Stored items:
BEGIN
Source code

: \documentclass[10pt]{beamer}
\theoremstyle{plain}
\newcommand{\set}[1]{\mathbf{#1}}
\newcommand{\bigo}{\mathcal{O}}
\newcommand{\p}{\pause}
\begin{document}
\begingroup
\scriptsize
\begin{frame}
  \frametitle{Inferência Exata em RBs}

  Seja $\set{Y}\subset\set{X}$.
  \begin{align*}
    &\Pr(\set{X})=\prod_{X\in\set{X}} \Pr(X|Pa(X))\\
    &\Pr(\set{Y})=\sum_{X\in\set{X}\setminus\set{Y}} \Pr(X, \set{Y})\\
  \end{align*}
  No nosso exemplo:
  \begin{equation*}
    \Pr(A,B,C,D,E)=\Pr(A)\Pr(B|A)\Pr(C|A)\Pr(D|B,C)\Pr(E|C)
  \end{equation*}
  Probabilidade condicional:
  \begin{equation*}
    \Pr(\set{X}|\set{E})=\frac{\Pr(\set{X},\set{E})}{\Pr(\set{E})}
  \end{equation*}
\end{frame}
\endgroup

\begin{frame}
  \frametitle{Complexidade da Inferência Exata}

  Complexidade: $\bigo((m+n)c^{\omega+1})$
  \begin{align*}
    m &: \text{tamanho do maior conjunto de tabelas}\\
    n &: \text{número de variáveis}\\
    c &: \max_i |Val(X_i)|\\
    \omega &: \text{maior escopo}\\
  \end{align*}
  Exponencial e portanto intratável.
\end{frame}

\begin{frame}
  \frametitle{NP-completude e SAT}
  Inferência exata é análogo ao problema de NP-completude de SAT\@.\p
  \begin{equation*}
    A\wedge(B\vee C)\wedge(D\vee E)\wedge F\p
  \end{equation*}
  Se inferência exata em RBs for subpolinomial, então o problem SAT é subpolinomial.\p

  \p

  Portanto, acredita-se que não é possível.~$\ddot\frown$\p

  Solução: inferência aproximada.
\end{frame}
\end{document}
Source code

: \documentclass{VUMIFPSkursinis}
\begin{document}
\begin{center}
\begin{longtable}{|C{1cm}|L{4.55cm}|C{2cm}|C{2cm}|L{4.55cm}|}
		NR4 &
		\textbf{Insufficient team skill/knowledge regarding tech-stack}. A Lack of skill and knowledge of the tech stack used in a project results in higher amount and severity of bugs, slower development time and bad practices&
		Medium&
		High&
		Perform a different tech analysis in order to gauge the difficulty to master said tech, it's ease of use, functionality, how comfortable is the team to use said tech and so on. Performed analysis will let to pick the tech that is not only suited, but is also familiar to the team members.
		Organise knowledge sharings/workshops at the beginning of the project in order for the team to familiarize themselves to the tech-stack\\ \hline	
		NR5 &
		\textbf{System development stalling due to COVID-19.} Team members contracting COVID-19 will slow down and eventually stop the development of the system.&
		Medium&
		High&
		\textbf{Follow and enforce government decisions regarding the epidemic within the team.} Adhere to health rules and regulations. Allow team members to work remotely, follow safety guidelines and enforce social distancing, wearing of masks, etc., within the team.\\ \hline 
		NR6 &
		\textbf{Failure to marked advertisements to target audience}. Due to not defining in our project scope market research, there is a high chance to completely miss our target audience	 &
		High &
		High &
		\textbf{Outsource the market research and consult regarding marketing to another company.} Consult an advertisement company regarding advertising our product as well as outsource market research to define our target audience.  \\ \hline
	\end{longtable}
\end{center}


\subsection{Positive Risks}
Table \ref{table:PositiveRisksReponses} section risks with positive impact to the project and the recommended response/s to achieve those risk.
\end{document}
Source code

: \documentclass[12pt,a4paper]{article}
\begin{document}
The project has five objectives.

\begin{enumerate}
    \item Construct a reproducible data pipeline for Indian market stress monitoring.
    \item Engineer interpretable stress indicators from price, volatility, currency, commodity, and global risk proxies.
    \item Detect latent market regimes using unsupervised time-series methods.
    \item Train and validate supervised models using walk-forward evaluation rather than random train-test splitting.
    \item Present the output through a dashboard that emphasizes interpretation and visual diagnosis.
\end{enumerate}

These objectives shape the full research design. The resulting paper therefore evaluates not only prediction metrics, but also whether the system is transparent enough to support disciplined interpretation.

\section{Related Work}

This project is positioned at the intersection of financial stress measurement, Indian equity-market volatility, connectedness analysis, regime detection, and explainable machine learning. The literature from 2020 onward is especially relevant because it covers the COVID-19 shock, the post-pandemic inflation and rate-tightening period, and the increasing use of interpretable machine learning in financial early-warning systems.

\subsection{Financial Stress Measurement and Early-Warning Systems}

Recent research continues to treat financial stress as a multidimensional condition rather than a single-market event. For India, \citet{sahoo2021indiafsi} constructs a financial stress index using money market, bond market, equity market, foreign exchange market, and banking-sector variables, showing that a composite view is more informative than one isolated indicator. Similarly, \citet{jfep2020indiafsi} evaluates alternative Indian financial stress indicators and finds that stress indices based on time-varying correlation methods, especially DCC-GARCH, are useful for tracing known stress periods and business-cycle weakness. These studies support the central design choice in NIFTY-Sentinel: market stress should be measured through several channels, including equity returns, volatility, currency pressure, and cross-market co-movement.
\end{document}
END
With nothing left out, transcribe the records above exactly.

**Your response:**
Source code

: \documentclass[10pt]{beamer}
\theoremstyle{plain}
\newcommand{\set}[1]{\mathbf{#1}}
\newcommand{\bigo}{\mathcal{O}}
\newcommand{\p}{\pause}
\begin{document}
\begingroup
\scriptsize
\begin{frame}
  \frametitle{Inferência Exata em RBs}

  Seja $\set{Y}\subset\set{X}$.
  \begin{align*}
    &\Pr(\set{X})=\prod_{X\in\set{X}} \Pr(X|Pa(X))\\
    &\Pr(\set{Y})=\sum_{X\in\set{X}\setminus\set{Y}} \Pr(X, \set{Y})\\
  \end{align*}
  No nosso exemplo:
  \begin{equation*}
    \Pr(A,B,C,D,E)=\Pr(A)\Pr(B|A)\Pr(C|A)\Pr(D|B,C)\Pr(E|C)
  \end{equation*}
  Probabilidade condicional:
  \begin{equation*}
    \Pr(\set{X}|\set{E})=\frac{\Pr(\set{X},\set{E})}{\Pr(\set{E})}
  \end{equation*}
\end{frame}
\endgroup

\begin{frame}
  \frametitle{Complexidade da Inferência Exata}

  Complexidade: $\bigo((m+n)c^{\omega+1})$
  \begin{align*}
    m &: \text{tamanho do maior conjunto de tabelas}\\
    n &: \text{número de variáveis}\\
    c &: \max_i |Val(X_i)|\\
    \omega &: \text{maior escopo}\\
  \end{align*}
  Exponencial e portanto intratável.
\end{frame}

\begin{frame}
  \frametitle{NP-completude e SAT}
  Inferência exata é análogo ao problema de NP-completude de SAT\@.\p
  \begin{equation*}
    A\wedge(B\vee C)\wedge(D\vee E)\wedge F\p
  \end{equation*}
  Se inferência exata em RBs for subpolinomial, então o problem SAT é subpolinomial.\p

  \p

  Portanto, acredita-se que não é possível.~$\ddot\frown$\p

  Solução: inferência aproximada.
\end{frame}
\end{document}
Source code

: \documentclass{VUMIFPSkursinis}
\begin{document}
\begin{center}
\begin{longtable}{|C{1cm}|L{4.55cm}|C{2cm}|C{2cm}|L{4.55cm}|}
		NR4 &
		\textbf{Insufficient team skill/knowledge regarding tech-stack}. A Lack of skill and knowledge of the tech stack used in a project results in higher amount and severity of bugs, slower development time and bad practices&
		Medium&
		High&
		Perform a different tech analysis in order to gauge the difficulty to master said tech, it's ease of use, functionality, how comfortable is the team to use said tech and so on. Performed analysis will let to pick the tech that is not only suited, but is also familiar to the team members.
		Organise knowledge sharings/workshops at the beginning of the project in order for the team to familiarize themselves to the tech-stack\\ \hline	
		NR5 &
		\textbf{System development stalling due to COVID-19.} Team members contracting COVID-19 will slow down and eventually stop the development of the system.&
		Medium&
		High&
		\textbf{Follow and enforce government decisions regarding the epidemic within the team.} Adhere to health rules and regulations. Allow team members to work remotely, follow safety guidelines and enforce social distancing, wearing of masks, etc., within the team.\\ \hline 
		NR6 &
		\textbf{Failure to marked advertisements to target audience}. Due to not defining in our project scope market research, there is a high chance to completely miss our target audience	 &
		High &
		High &
		\textbf{Outsource the market research and consult regarding marketing to another company.} Consult an advertisement company regarding advertising our product as well as outsource market research to define our target audience.  \\ \hline
	\end{longtable}
\end{center}


\subsection{Positive Risks}
Table \ref{table:PositiveRisksReponses} section risks with positive impact to the project and the recommended response/s to achieve those risk.
\end{document}
Source code

: \documentclass[12pt,a4paper]{article}
\begin{document}
The project has five objectives.

\begin{enumerate}
    \item Construct a reproducible data pipeline for Indian market stress monitoring.
    \item Engineer interpretable stress indicators from price, volatility, currency, commodity, and global risk proxies.
    \item Detect latent market regimes using unsupervised time-series methods.
    \item Train and validate supervised models using walk-forward evaluation rather than random train-test splitting.
    \item Present the output through a dashboard that emphasizes interpretation and visual diagnosis.
\end{enumerate}

These objectives shape the full research design. The resulting paper therefore evaluates not only prediction metrics, but also whether the system is transparent enough to support disciplined interpretation.

\section{Related Work}

This project is positioned at the intersection of financial stress measurement, Indian equity-market volatility, connectedness analysis, regime detection, and explainable machine learning. The literature from 2020 onward is especially relevant because it covers the COVID-19 shock, the post-pandemic inflation and rate-tightening period, and the increasing use of interpretable machine learning in financial early-warning systems.

\subsection{Financial Stress Measurement and Early-Warning Systems}

Recent research continues to treat financial stress as a multidimensional condition rather than a single-market event. For India, \citet{sahoo2021indiafsi} constructs a financial stress index using money market, bond market, equity market, foreign exchange market, and banking-sector variables, showing that a composite view is more informative than one isolated indicator. Similarly, \citet{jfep2020indiafsi} evaluates alternative Indian financial stress indicators and finds that stress indices based on time-varying correlation methods, especially DCC-GARCH, are useful for tracing known stress periods and business-cycle weakness. These studies support the central design choice in NIFTY-Sentinel: market stress should be measured through several channels, including equity returns, volatility, currency pressure, and cross-market co-movement.
\end{document}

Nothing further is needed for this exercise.